We have previously dismissed suggestions that market performance rises and falls in response to either candidates polling numbers. My conclusion was that the same underlying factors were impacting both the election race and the market. This was due to the all too common analyst practice of confusing “Cause & Effect”
Now we see a diffferent take which may actually have some resonance: The variation of this theme is comparing the Incumbent’s polled approval ratings with the price consumers’ pay for Gasoline. (via Professor Pollkatz)
click for larger chart
Graphic courtesy Prof PollKatz
There seems to be a fairly high correlation between the two, with perhaps a short lag. In these issues, the question is always: “What is the correlation, and is there a causative factor?”
In the rpesent case, the expectation of an incumbent getting blamed for high energy prices passes the sniff test.
Incidentally, the good Prof has a rather elegant solution to the issue of bad or biased polling: He maintains a “Pool of polls,” with every poll result simultaneously represented.

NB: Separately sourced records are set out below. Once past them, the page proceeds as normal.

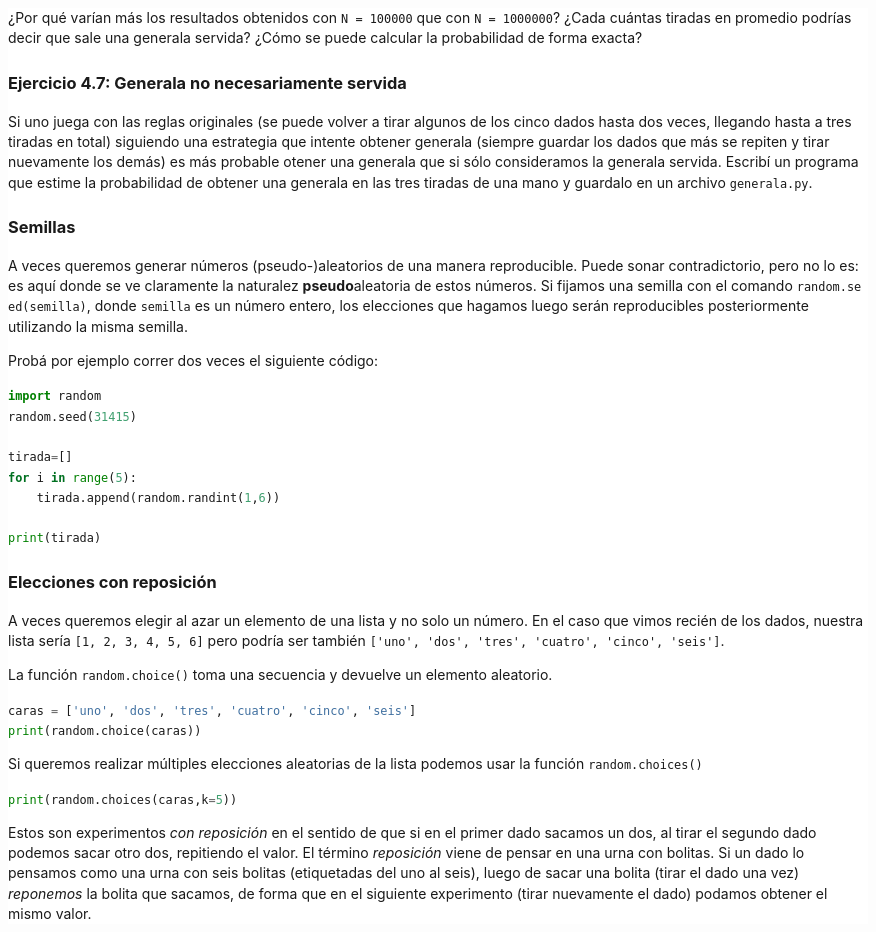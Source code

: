 ¿Por qué varían más los resultados obtenidos con `N = 100000` que con `N = 1000000`? ¿Cada cuántas tiradas en promedio podrías decir que sale una generala servida? ¿Cómo se puede calcular la probabilidad de forma exacta?

### Ejercicio 4.7: Generala no necesariamente servida
Si uno juega con las reglas originales (se puede volver a tirar algunos de los cinco dados hasta dos veces, llegando hasta a tres tiradas en total) siguiendo una estrategia que intente obtener generala (siempre guardar los dados que más se repiten y tirar nuevamente los demás) es más probable otener una generala que si sólo consideramos la generala servida. Escribí un programa que estime la probabilidad de obtener una generala en las tres tiradas de una mano y guardalo en un archivo `generala.py`.


### Semillas

A veces queremos generar números (pseudo-)aleatorios de una manera reproducible. Puede sonar contradictorio, pero no lo es: es aquí donde se ve claramente la naturalez **pseudo**aleatoria de estos números. Si fijamos una semilla con el comando `random.seed(semilla)`, donde `semilla` es un número entero, los elecciones que hagamos luego serán reproducibles posteriormente utilizando la misma semilla.

Probá por ejemplo correr dos veces el siguiente código:
```python
import random
random.seed(31415)

tirada=[]
for i in range(5):
    tirada.append(random.randint(1,6)) 

print(tirada)
```

### Elecciones con reposición

A veces queremos elegir al azar un elemento de una lista y no solo un número. En el caso que vimos recién de los dados, nuestra lista sería `[1, 2, 3, 4, 5, 6]` pero podría ser también `['uno', 'dos', 'tres', 'cuatro', 'cinco', 'seis']`.

La función `random.choice()` toma una secuencia y devuelve un elemento aleatorio.

```python
caras = ['uno', 'dos', 'tres', 'cuatro', 'cinco', 'seis']
print(random.choice(caras))
```

Si queremos realizar múltiples elecciones aleatorias de la lista podemos usar la función `random.choices()`

```python
print(random.choices(caras,k=5))
```

Estos son experimentos *con reposición* en el sentido de que si en el primer dado sacamos un dos, al tirar el segundo dado podemos sacar otro dos, repitiendo el valor. El término *reposición* viene de pensar en una urna con bolitas. Si un dado lo pensamos como una urna con seis bolitas (etiquetadas del uno al seis), luego de sacar una bolita (tirar el dado una vez) *reponemos* la bolita que sacamos, de forma que en el siguiente experimento (tirar nuevamente el dado) podamos obtener el mismo valor.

It very cleverly solves a host of problems.
Lastly, for a host of polling details, I put together a full list of Presidential Polling Data Resources.

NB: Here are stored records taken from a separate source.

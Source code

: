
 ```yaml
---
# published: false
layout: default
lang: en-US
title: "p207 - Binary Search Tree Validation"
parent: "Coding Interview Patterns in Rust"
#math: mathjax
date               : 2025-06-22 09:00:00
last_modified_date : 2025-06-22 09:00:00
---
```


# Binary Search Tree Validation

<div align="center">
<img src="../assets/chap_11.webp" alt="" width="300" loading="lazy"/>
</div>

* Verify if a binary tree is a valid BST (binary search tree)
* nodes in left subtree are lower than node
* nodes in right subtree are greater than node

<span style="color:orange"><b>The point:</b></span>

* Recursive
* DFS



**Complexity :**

Here’s a fascinating compare and contrast analysis, sector by sector, of the impact of each candidate in the election from last week’s WSJ (You may have overlooked it, buried as it was in the Personal section). The Jornal observed: “The economy is at center stage ahead of the Nov. 2 presidential election. Job creation has picked up this year, but employers remain cautious about adding substantially to their payrolls, and employment levels remain below where they were four years ago.”

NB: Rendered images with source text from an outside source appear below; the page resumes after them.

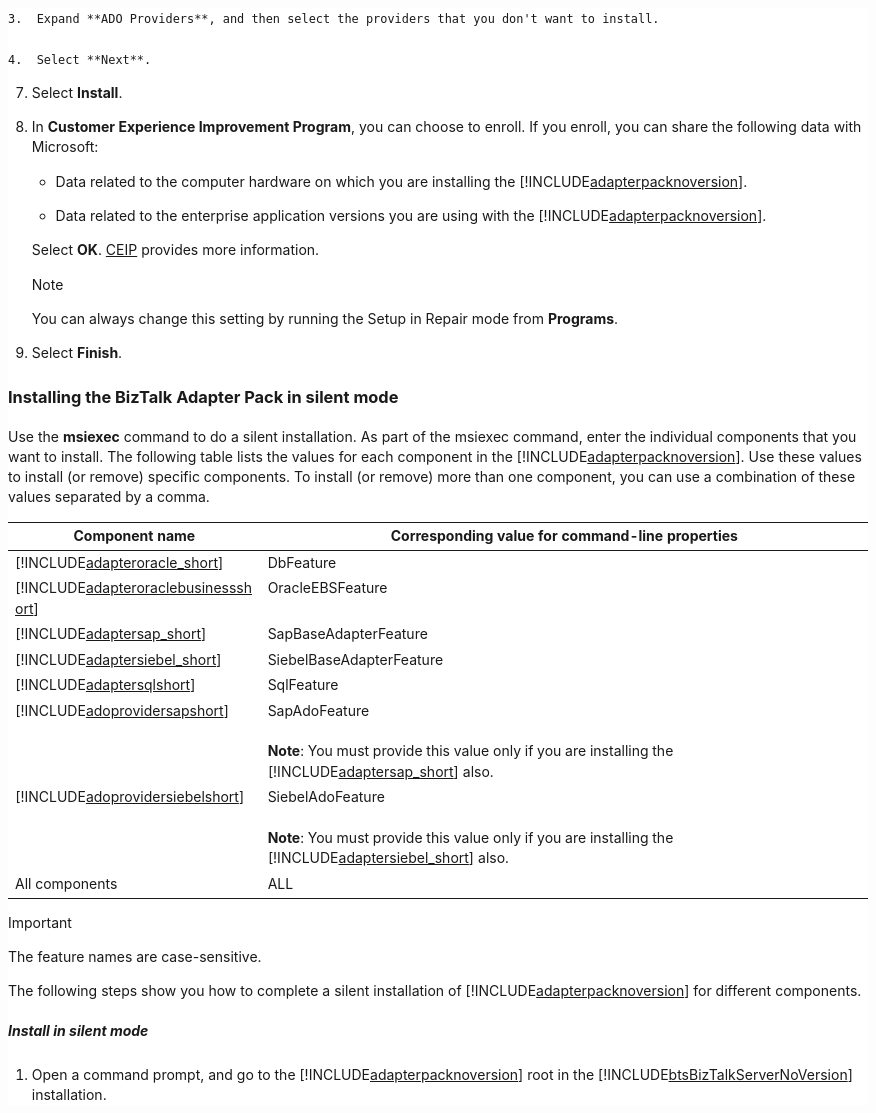     3.  Expand **ADO Providers**, and then select the providers that you don't want to install.  
  
    4.  Select **Next**.  
  
7.  Select **Install**.  
  
8.  In **Customer Experience Improvement Program**, you can choose to enroll. If you enroll, you can share the following data with Microsoft:  
  
    -   Data related to the computer hardware on which you are installing the [!INCLUDE[adapterpacknoversion](../includes/adapterpacknoversion-md.md)].  
  
    -   Data related to the enterprise application versions you are using with the [!INCLUDE[adapterpacknoversion](../includes/adapterpacknoversion-md.md)].  
  
     Select **OK**. [CEIP](http://go.microsoft.com/fwlink/p/?LinkId=144699) provides more information.  
  
    > [!NOTE]
    >  You can always change this setting by running the Setup in Repair mode from **Programs**.  
  
9. Select **Finish**.  
  
<a name="BKMK_SilentInst"></a>   
### Installing the BizTalk Adapter Pack in silent mode  
 Use the **msiexec** command to do a silent installation. As part of the msiexec command, enter the individual components that you want to install. The following table lists the values for each component in the [!INCLUDE[adapterpacknoversion](../includes/adapterpacknoversion-md.md)]. Use these values to install (or remove) specific components. To install (or remove) more than one component, you can use a combination of these values separated by a comma.  
  
|Component name|Corresponding value for command-line properties|  
|---|---|  
|[!INCLUDE[adapteroracle_short](../includes/adapteroracle-short-md.md)]|DbFeature|  
|[!INCLUDE[adapteroraclebusinessshort](../includes/adapteroraclebusinessshort-md.md)]|OracleEBSFeature|  
|[!INCLUDE[adaptersap_short](../includes/adaptersap-short-md.md)]|SapBaseAdapterFeature|  
|[!INCLUDE[adaptersiebel_short](../includes/adaptersiebel-short-md.md)]|SiebelBaseAdapterFeature|  
|[!INCLUDE[adaptersqlshort](../includes/adaptersqlshort-md.md)]|SqlFeature|  
|[!INCLUDE[adoprovidersapshort](../includes/adoprovidersapshort-md.md)]|SapAdoFeature<br /><br /> **Note**: You must provide this value only if you are installing the [!INCLUDE[adaptersap_short](../includes/adaptersap-short-md.md)] also.|  
|[!INCLUDE[adoprovidersiebelshort](../includes/adoprovidersiebelshort-md.md)]|SiebelAdoFeature<br /><br /> **Note**: You must provide this value only if you are installing the [!INCLUDE[adaptersiebel_short](../includes/adaptersiebel-short-md.md)] also.|  
|All components|ALL|  
  
> [!IMPORTANT]
>  The feature names are case-sensitive.  
  
 The following steps show you how to complete a silent installation of [!INCLUDE[adapterpacknoversion](../includes/adapterpacknoversion-md.md)] for different components.  
  
##### Install in silent mode  
  
1.  Open a command prompt, and go to the [!INCLUDE[adapterpacknoversion](../includes/adapterpacknoversion-md.md)] root in the [!INCLUDE[btsBizTalkServerNoVersion](../includes/btsbiztalkservernoversion-md.md)] installation.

Thats the gross overview. Let’s get down to the nitty-gritty details:
With Election Day less than a month away, Wall Street has already staked out its own winners and losers.
In recent weeks, research analysts at the major brokerage houses have been churning out reports identifying what a Bush or Kerry administration would mean for investment strategies — and which sectors of the economy would undergo the biggest changes if there were a change in leadership. A recent report by equity analysts at Credit Suisse First Boston, for example, notes that with the start of the presidential debates, “we thought this was a good time to revisit the candidates’ health-care platforms and their significance for managed-care stocks.”
Lehman Brothers and investment-strategy firm ISI Group have created “presidential indexes.” The idea is to track the performance of stocks that are likely to be most affected under each administration. ISI’s “Bush Index” holds pharmaceuticals and energy stocks, among others, reflecting the belief those sectors would fare well under a second term for the president. ISI’s “Kerry Index” has short positions in health maintenance organizations and utilities. The indexes act as a proxy for what Wall Street is thinking will happen Nov. 2.”
I continue to hold the position that while the President matters less to the macro economy and the overall market than most people believe, they do have a large impact, on individual sectors. Thus, any change at the top will be significant (at least somewhat) to specific industries. Since its doubtful the House of Representatives will change — that makes the implications of a change in presidential leadership somewhat less significant than it might be otherwise.